A Georgia appeals court ruled on Wednesday that proceedings in the election interference case against Donald Trump and his co-defendants would be halted until the court decides whether District Attorney Fani Willis should be disqualified.
The decision is the latest legal move in the months-long saga of the Fulton County case alleging the former president and his allies attempted to subvert the Georgia 2020 presidential election. Since January, the case has been plagued with allegations of prosecutorial misconduct, revelations of a secret affair between Fulton County District Attorney Fani Willis and former special prosecutor Nathan Wade, and a fiery televised evidentiary hearing.
The Wednesday ruling pauses the criminal case while the appeals court considers Trump and his co-defendants’ bid to disqualify Willis from the racketeering case.
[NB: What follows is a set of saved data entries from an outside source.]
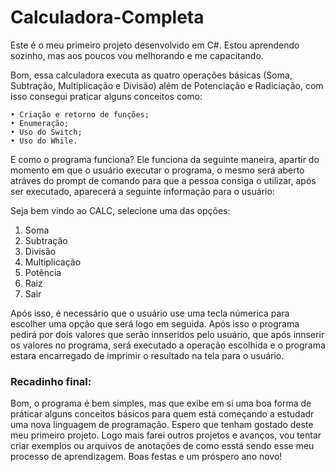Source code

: # Calculadora-Completa
Este é o meu primeiro projeto desenvolvido em C#. Estou aprendendo sozinho, mas aos poucos vou melhorando e me capacitando.

Bom, essa calculadora executa as quatro operações básicas (Soma, Subtração, Multiplicação e Divisão) além de Potenciação e Radiciação, com isso consegui praticar alguns conceitos como:

    • Criação e retorno de funções;
    • Enumeração;
    • Uso do Switch;
    • Uso do While.
    
E como o programa funciona? Ele funciona da seguinte maneira, apartir do momento em que o usuário executar o programa, o mesmo será aberto atráves do prompt de comando para que a pessoa consiga o utilizar, após ser executado, aparecerá a seguinte informação para o usuário:
    
  Seja bem vindo ao CALC, selecione uma das opções:<br>
  <ol>
    <li>Soma</li>
    <li>Subtração</li>
    <li>Divisão</li>
    <li>Multiplicação</li>
    <li>Potência</li>
    <li>Raiz</li>
    <li>Sair</li>    
  </ol>
    
Após isso, é necessário que o usuário use uma tecla númerica para escolher uma opção que será logo em seguida. Após isso  o programa pedirá por dois valores que serão innseridos pelo usuário, que após innserir os valores no programa, será executado a operação escolhida e o programa estara encarregado de imprimir o resultado na tela para o usuário.

### Recadinho final:

Bom, o programa é bem simples, mas que exibe em si uma boa forma de práticar alguns conceitos básicos para quem está começando a estudadr uma nova linguagem de programação. Espero que tenham gostado deste meu primeiro projeto. Logo mais farei outros projetos e avanços, vou tentar criar exemplos ou arquivos de anotações de como esstá sendo esse meu processo de aprendizagem. Boas festas e um próspero ano novo!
Tentative arguments on the appeal will be heard in October before Judges Trenton Brown, Benjamin Land, and Todd Markle. There is no set trial date for the criminal case.
“The Georgia Court of Appeals has properly stayed all proceedings against President Trump in the trial court pending its decision on our interlocutory appeal which argues the case should be dismissed and Fulton County DA Willis should be disqualified for her misconduct,” Trump’s Georgia attorney, Steve Sadow, told The Daily Beast.
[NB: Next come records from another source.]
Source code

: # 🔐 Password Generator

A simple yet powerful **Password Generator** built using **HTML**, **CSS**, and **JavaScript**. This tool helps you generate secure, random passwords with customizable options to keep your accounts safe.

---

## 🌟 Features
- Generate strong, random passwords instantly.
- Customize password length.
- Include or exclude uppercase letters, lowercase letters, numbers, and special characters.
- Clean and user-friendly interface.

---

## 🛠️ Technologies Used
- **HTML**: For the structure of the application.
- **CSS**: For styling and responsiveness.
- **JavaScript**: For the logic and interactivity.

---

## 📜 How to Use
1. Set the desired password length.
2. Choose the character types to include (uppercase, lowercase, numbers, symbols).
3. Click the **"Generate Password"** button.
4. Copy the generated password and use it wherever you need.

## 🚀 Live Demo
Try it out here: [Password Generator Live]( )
The 51-page appeal seeks to overturn a March 15 decision from Judge Scott McAfee that allowed Willis to remain on the case if Wade stepped aside. McAfee said that while the relationship had the “significant appearance of impropriety,” there was no “actual conflict of interest.”
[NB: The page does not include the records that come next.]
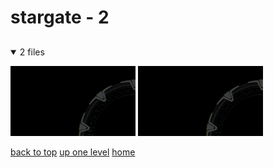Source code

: # stargate - 2

<a id=""></a>

## [](/README.MD)
<details open>
<summary>2 files</summary>
<p>

[![stargate_milkyway.png](/.internals/thumbnails/terminal/chromatic%20aberration/big/stargate/stargate_milkyway.png "stargate_milkyway.png")](/terminal/chromatic%20aberration/big/stargate/stargate_milkyway.png)
[![stargate_pegasus.png](/.internals/thumbnails/terminal/chromatic%20aberration/big/stargate/stargate_pegasus.png "stargate_pegasus.png")](/terminal/chromatic%20aberration/big/stargate/stargate_pegasus.png)

</p>
</details>


[back to top](#)
[up one level](/terminal/chromatic%20aberration/big/README.MD)
[home](/)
At the February evidentiary hearing, both confirmed they had been in a relationship from early 2022 until last summer, but they denied Willis politically or financially benefited from it.
“DA Willis has covered herself and her office in scandal and disrepute, as she has squandered her credibility and repeatedly and flagrantly violated the heightened ethical standards demanded of her position,” the appeal says. “The trial court’s decision not to disqualify DA Willis under these circumstances is a structural error, a violation of Defendants’ due process rights, and seriously denigrates the public’s confidence in the integrity of the criminal justice system.”